All of lore.kernel.org
 help / color / mirror / Atom feed
From: Thomas Hellstrom <thellstrom-pghWNbHTmq7QT0dZR+AlfA@public.gmane.org>
To: Thomas Hellstrom <thomas-4+hqylr40dJg9hUCZPvPmw@public.gmane.org>
Cc: "airlied-cv59FeDIM0c@public.gmane.org"
	<airlied-cv59FeDIM0c@public.gmane.org>,
	"nouveau-PD4FTy7X32lNgt0PjOBp9y5qC8QIuHrW@public.gmane.org"
	<nouveau-PD4FTy7X32lNgt0PjOBp9y5qC8QIuHrW@public.gmane.org>,
	Luca Barbieri
	<luca-Ukmtq+NC3rhBHFWNQifrYwC/G2K4zDHf@public.gmane.org>,
	"dri-devel-5NWGOfrQmneRv+LV9MX5uipxlwaOVQ5f@public.gmane.org"
	<dri-devel-5NWGOfrQmneRv+LV9MX5uipxlwaOVQ5f@public.gmane.org>
Subject: Re: [PATCH] drm/ttm: Fix race condition in ttm_bo_delayed_delete
Date: Wed, 20 Jan 2010 13:16:01 +0100	[thread overview]
Message-ID: <4B56F401.8070700@vmware.com> (raw)
In-Reply-To: <4B56F308.5090603-4+hqylr40dJg9hUCZPvPmw@public.gmane.org>

[-- Attachment #1: Type: text/plain, Size: 510 bytes --]

Thomas Hellstrom wrote:
> Thomas Hellstrom wrote:
>   
>> Yes, it looks correct. Although it seems a little unintuitive to enter 
>> the loop with the spinlock held, and exit it with the spinlock not held. 
>> I've attached yet another patch to have that fixed. Could you take a 
>> look at whether it seems OK with you and, in that case, repost it for Dave?
>>
>>   
>>     
> ... And the patch.
>
> /Thomas
>
>   
Hmm, It seems I should've stayed in bed today. Hopefully this is the 
right one...

/Thomas



[-- Attachment #2: 0001-drm-ttm-Fix-race-condition-in-ttm_bo_delayed_delete.patch --]
[-- Type: text/x-patch, Size: 3514 bytes --]

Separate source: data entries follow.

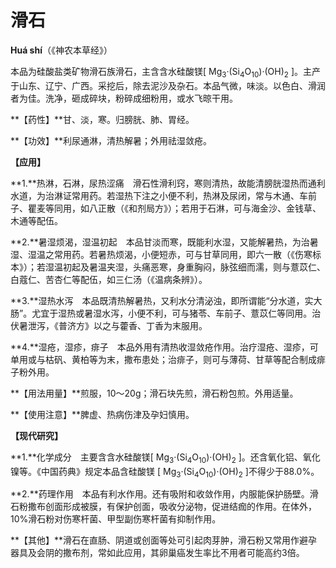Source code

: # 滑石

**Huá shí**（《神农本草经》）

本品为硅酸盐类矿物滑石族滑石，主含含水硅酸镁[ Mg<sub>3</sub>·(Si<sub>4</sub>O<sub>10</sub>)·(OH)<sub>2</sub> ]。主产于山东、辽宁、广西。采挖后，除去泥沙及杂石。本品气微，味淡。以色白、滑润者为佳。洗净，砸成碎块，粉碎成细粉用，或水飞晾干用。

**【药性】**甘、淡，寒。归膀胱、肺、胃经。

**【功效】**利尿通淋，清热解暑；外用祛湿敛疮。

**【应用】**

**1.**热淋，石淋，尿热涩痛　滑石性滑利窍，寒则清热，故能清膀胱湿热而通利水道，为治淋证常用药。若湿热下注之小便不利，热淋及尿闭，常与木通、车前子、瞿麦等同用，如八正散（《和剂局方》）；若用于石淋，可与海金沙、金钱草、木通等配伍。

**2.**暑湿烦渴，湿温初起　本品甘淡而寒，既能利水湿，又能解暑热，为治暑湿、湿温之常用药。若暑热烦渴，小便短赤，可与甘草同用，即六一散（《伤寒标本》）；若湿温初起及暑温夹湿，头痛恶寒，身重胸闷，脉弦细而濡，则与薏苡仁、白蔻仁、苦杏仁等配伍，如三仁汤（《温病条辨》）。

**3.**湿热水泻　本品既清热解暑热，又利水分清泌浊，即所谓能“分水道，实大肠”。尤宜于湿热或暑湿水泻，小便不利，可与猪苓、车前子、薏苡仁等同用。治伏暑泄泻，《普济方》以之与藿香、丁香为末服用。

**4.**湿疮，湿疹，痱子　本品外用有清热收湿敛疮作用。治疗湿疮、湿疹，可单用或与枯矾、黄柏等为末，撒布患处；治痱子，则可与薄荷、甘草等配合制成痱子粉外用。

**【用法用量】**煎服，10～20g；滑石块先煎，滑石粉包煎。外用适量。

**【使用注意】**脾虚、热病伤津及孕妇慎用。

**【现代研究】**

**1.**化学成分　主要含含水硅酸镁[ Mg<sub>3</sub>·(Si<sub>4</sub>O<sub>10</sub>)·(OH)<sub>2</sub> ]。还含氧化铝、氧化镍等。《中国药典》规定本品含硅酸镁 [ Mg<sub>3</sub>·(Si<sub>4</sub>O<sub>10</sub>)·(OH)<sub>2</sub> ]不得少于88.0%。

**2.**药理作用　本品有利水作用。还有吸附和收敛作用，内服能保护肠壁。滑石粉撒布创面形成被膜，有保护创面，吸收分泌物，促进结痂的作用。在体外，10%滑石粉对伤寒杆菌、甲型副伤寒杆菌有抑制作用。

**【其他】**滑石在直肠、阴道或创面等处可引起肉芽肿，滑石粉又常用作避孕器具及会阴的撒布剂，常如此应用，其卵巢癌发生率比不用者可能高约3倍。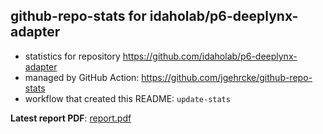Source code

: ## github-repo-stats for idaholab/p6-deeplynx-adapter

- statistics for repository https://github.com/idaholab/p6-deeplynx-adapter
- managed by GitHub Action: https://github.com/jgehrcke/github-repo-stats
- workflow that created this README: `update-stats`

**Latest report PDF**: [report.pdf](https://github.com/idaholab/repository-statistics/raw/main/idaholab/p6-deeplynx-adapter/latest-report/report.pdf)

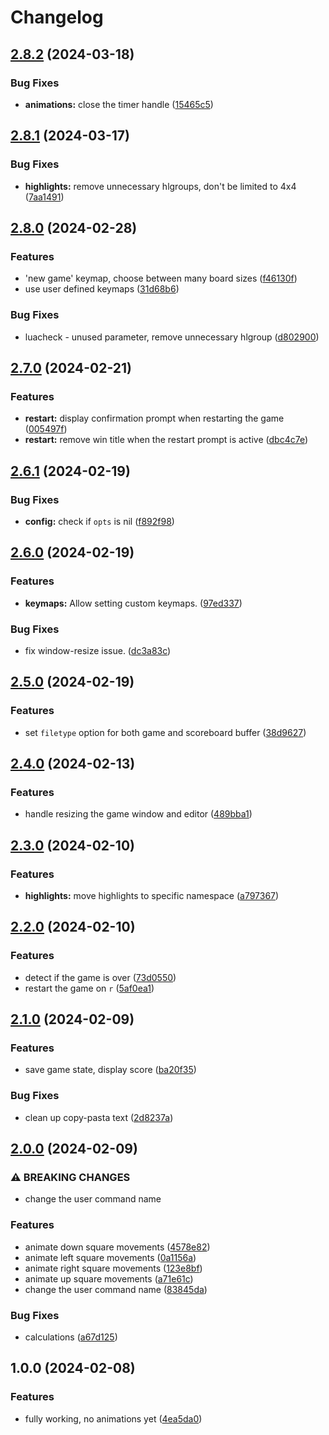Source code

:# Changelog

## [2.8.2](https://github.com/NStefan002/2048.nvim/compare/v2.8.1...v2.8.2) (2024-03-18)


### Bug Fixes

* **animations:** close the timer handle ([15465c5](https://github.com/NStefan002/2048.nvim/commit/15465c5c48f4789e52dad8b8e94b6f6c7eb52288))

## [2.8.1](https://github.com/NStefan002/2048.nvim/compare/v2.8.0...v2.8.1) (2024-03-17)


### Bug Fixes

* **highlights:** remove unnecessary hlgroups, don't be limited to 4x4 ([7aa1491](https://github.com/NStefan002/2048.nvim/commit/7aa149114c88bffb840be25be2bd764512f2a71a))

## [2.8.0](https://github.com/NStefan002/2048.nvim/compare/v2.7.0...v2.8.0) (2024-02-28)


### Features

* 'new game' keymap, choose between many board sizes ([f46130f](https://github.com/NStefan002/2048.nvim/commit/f46130f72f2fc1e6acd7105e8f79fdc1c8a0769e))
* use user defined keymaps ([31d68b6](https://github.com/NStefan002/2048.nvim/commit/31d68b69a7673f0285e1e91041b5a88f6136795a))


### Bug Fixes

* luacheck - unused parameter, remove unnecessary hlgroup ([d802900](https://github.com/NStefan002/2048.nvim/commit/d8029005f71402678a799445cfc756995fb8a921))

## [2.7.0](https://github.com/NStefan002/2048.nvim/compare/v2.6.1...v2.7.0) (2024-02-21)


### Features

* **restart:** display confirmation prompt when restarting the game ([005497f](https://github.com/NStefan002/2048.nvim/commit/005497ff51883cd3f9859a6f2c38c589ec1f3013))
* **restart:** remove win title when the restart prompt is active ([dbc4c7e](https://github.com/NStefan002/2048.nvim/commit/dbc4c7e6b365bf46863b93c3017cef0a25f6d7bf))

## [2.6.1](https://github.com/NStefan002/2048.nvim/compare/v2.6.0...v2.6.1) (2024-02-19)


### Bug Fixes

* **config:** check if `opts` is nil ([f892f98](https://github.com/NStefan002/2048.nvim/commit/f892f98b1070c1a07d51cb5665507f3c36f700e1))

## [2.6.0](https://github.com/NStefan002/2048.nvim/compare/v2.5.0...v2.6.0) (2024-02-19)


### Features

* **keymaps:** Allow setting custom keymaps. ([97ed337](https://github.com/NStefan002/2048.nvim/commit/97ed337185383aec8de24d4adb28bac834e5a1b8))


### Bug Fixes

* fix window-resize issue. ([dc3a83c](https://github.com/NStefan002/2048.nvim/commit/dc3a83c17106425cd40429a89ed69d5be43dae25))

## [2.5.0](https://github.com/NStefan002/2048.nvim/compare/v2.4.0...v2.5.0) (2024-02-19)


### Features

* set `filetype` option for both game and scoreboard buffer ([38d9627](https://github.com/NStefan002/2048.nvim/commit/38d9627875397321098235989889ac3b551c9507))

## [2.4.0](https://github.com/NStefan002/2048.nvim/compare/v2.3.0...v2.4.0) (2024-02-13)


### Features

* handle resizing the game window and editor ([489bba1](https://github.com/NStefan002/2048.nvim/commit/489bba16d1d1d69fa85c26039a56f58c5bf87651))

## [2.3.0](https://github.com/NStefan002/2048.nvim/compare/v2.2.0...v2.3.0) (2024-02-10)


### Features

* **highlights:** move highlights to specific namespace ([a797367](https://github.com/NStefan002/2048.nvim/commit/a7973673842b3e36fb98c4321fc9bc5a9fd1b70a))

## [2.2.0](https://github.com/NStefan002/2048.nvim/compare/v2.1.0...v2.2.0) (2024-02-10)


### Features

* detect if the game is over ([73d0550](https://github.com/NStefan002/2048.nvim/commit/73d0550b21919b1993d7901c0417c1ef97bbca3e))
* restart the game on `r` ([5af0ea1](https://github.com/NStefan002/2048.nvim/commit/5af0ea1a25bbdb0622383cf807342cdbe756f99e))

## [2.1.0](https://github.com/NStefan002/2048.nvim/compare/v2.0.0...v2.1.0) (2024-02-09)


### Features

* save game state, display score ([ba20f35](https://github.com/NStefan002/2048.nvim/commit/ba20f35858b83373698f5d86cecfa089727ddc8f))


### Bug Fixes

* clean up copy-pasta text ([2d8237a](https://github.com/NStefan002/2048.nvim/commit/2d8237a4d1ec381c44018f4c549884a37eec360a))

## [2.0.0](https://github.com/NStefan002/2048.nvim/compare/v1.0.0...v2.0.0) (2024-02-09)


### ⚠ BREAKING CHANGES

* change the user command name

### Features

* animate down square movements ([4578e82](https://github.com/NStefan002/2048.nvim/commit/4578e825e08de42539ceab7410721950726bf366))
* animate left square movements ([0a1156a](https://github.com/NStefan002/2048.nvim/commit/0a1156a99e01f1363ac2f009fdfbdf6c6f6181df))
* animate right square movements ([123e8bf](https://github.com/NStefan002/2048.nvim/commit/123e8bf8bee517bf209fd817d90f1e3f091f4417))
* animate up square movements ([a71e61c](https://github.com/NStefan002/2048.nvim/commit/a71e61cdd005d1c5c2fb8e4eda4ef833293e89ec))
* change the user command name ([83845da](https://github.com/NStefan002/2048.nvim/commit/83845da74872eb56089ca5556395894f830199b5))


### Bug Fixes

* calculations ([a67d125](https://github.com/NStefan002/2048.nvim/commit/a67d125878d444ca596e3e1bc93c168ce3f7b959))

## 1.0.0 (2024-02-08)


### Features

* fully working, no animations yet ([4ea5da0](https://github.com/NStefan002/2048.nvim/commit/4ea5da00e699e5dd5142cef48df8294bd5bc41f5))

From b3dc72cf74d1b8e0eb5f5423fbb0ac975f147f4c Mon Sep 17 00:00:00 2001
From: Luca Barbieri <luca-Ukmtq+NC3rhBHFWNQifrYwC/G2K4zDHf@public.gmane.org>
Date: Mon, 18 Jan 2010 19:34:53 +0100
Subject: [PATCH] drm/ttm: Fix race condition in ttm_bo_delayed_delete (v2)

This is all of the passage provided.